(Beginning of Exercise material)
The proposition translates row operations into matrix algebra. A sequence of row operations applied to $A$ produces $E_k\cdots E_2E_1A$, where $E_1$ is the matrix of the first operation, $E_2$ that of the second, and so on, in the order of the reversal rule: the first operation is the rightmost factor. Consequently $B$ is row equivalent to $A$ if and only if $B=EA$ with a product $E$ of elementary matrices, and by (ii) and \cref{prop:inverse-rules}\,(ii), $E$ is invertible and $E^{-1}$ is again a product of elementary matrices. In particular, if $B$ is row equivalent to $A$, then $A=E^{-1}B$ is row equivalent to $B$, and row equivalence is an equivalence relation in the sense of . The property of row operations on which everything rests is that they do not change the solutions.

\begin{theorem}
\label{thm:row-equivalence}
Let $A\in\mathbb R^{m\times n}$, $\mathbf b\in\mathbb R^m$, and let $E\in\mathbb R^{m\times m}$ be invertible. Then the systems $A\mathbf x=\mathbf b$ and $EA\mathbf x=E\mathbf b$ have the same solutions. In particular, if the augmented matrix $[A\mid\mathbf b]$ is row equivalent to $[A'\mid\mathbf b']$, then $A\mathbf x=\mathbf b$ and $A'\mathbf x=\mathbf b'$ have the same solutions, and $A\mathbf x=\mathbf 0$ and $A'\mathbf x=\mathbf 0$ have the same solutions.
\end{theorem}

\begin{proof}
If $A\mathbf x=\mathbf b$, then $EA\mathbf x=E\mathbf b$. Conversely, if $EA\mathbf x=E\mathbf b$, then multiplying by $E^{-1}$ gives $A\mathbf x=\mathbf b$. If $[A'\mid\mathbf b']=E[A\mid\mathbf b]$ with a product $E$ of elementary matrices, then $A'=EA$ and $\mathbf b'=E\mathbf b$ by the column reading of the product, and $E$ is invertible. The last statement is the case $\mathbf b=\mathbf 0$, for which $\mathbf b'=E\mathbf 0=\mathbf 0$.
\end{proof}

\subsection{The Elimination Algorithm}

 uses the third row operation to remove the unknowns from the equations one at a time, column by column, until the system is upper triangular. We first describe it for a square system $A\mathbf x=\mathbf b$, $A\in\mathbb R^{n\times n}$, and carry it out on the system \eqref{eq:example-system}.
(End of Exercise material)
Exercise aim => Return each line of the data above verbatim.

Expected answer =>
The proposition translates row operations into matrix algebra. A sequence of row operations applied to $A$ produces $E_k\cdots E_2E_1A$, where $E_1$ is the matrix of the first operation, $E_2$ that of the second, and so on, in the order of the reversal rule: the first operation is the rightmost factor. Consequently $B$ is row equivalent to $A$ if and only if $B=EA$ with a product $E$ of elementary matrices, and by (ii) and \cref{prop:inverse-rules}\,(ii), $E$ is invertible and $E^{-1}$ is again a product of elementary matrices. In particular, if $B$ is row equivalent to $A$, then $A=E^{-1}B$ is row equivalent to $B$, and row equivalence is an equivalence relation in the sense of . The property of row operations on which everything rests is that they do not change the solutions.

\begin{theorem}
\label{thm:row-equivalence}
Let $A\in\mathbb R^{m\times n}$, $\mathbf b\in\mathbb R^m$, and let $E\in\mathbb R^{m\times m}$ be invertible. Then the systems $A\mathbf x=\mathbf b$ and $EA\mathbf x=E\mathbf b$ have the same solutions. In particular, if the augmented matrix $[A\mid\mathbf b]$ is row equivalent to $[A'\mid\mathbf b']$, then $A\mathbf x=\mathbf b$ and $A'\mathbf x=\mathbf b'$ have the same solutions, and $A\mathbf x=\mathbf 0$ and $A'\mathbf x=\mathbf 0$ have the same solutions.
\end{theorem}

\begin{proof}
If $A\mathbf x=\mathbf b$, then $EA\mathbf x=E\mathbf b$. Conversely, if $EA\mathbf x=E\mathbf b$, then multiplying by $E^{-1}$ gives $A\mathbf x=\mathbf b$. If $[A'\mid\mathbf b']=E[A\mid\mathbf b]$ with a product $E$ of elementary matrices, then $A'=EA$ and $\mathbf b'=E\mathbf b$ by the column reading of the product, and $E$ is invertible. The last statement is the case $\mathbf b=\mathbf 0$, for which $\mathbf b'=E\mathbf 0=\mathbf 0$.
\end{proof}

\subsection{The Elimination Algorithm}

 uses the third row operation to remove the unknowns from the equations one at a time, column by column, until the system is upper triangular. We first describe it for a square system $A\mathbf x=\mathbf b$, $A\in\mathbb R^{n\times n}$, and carry it out on the system \eqref{eq:example-system}.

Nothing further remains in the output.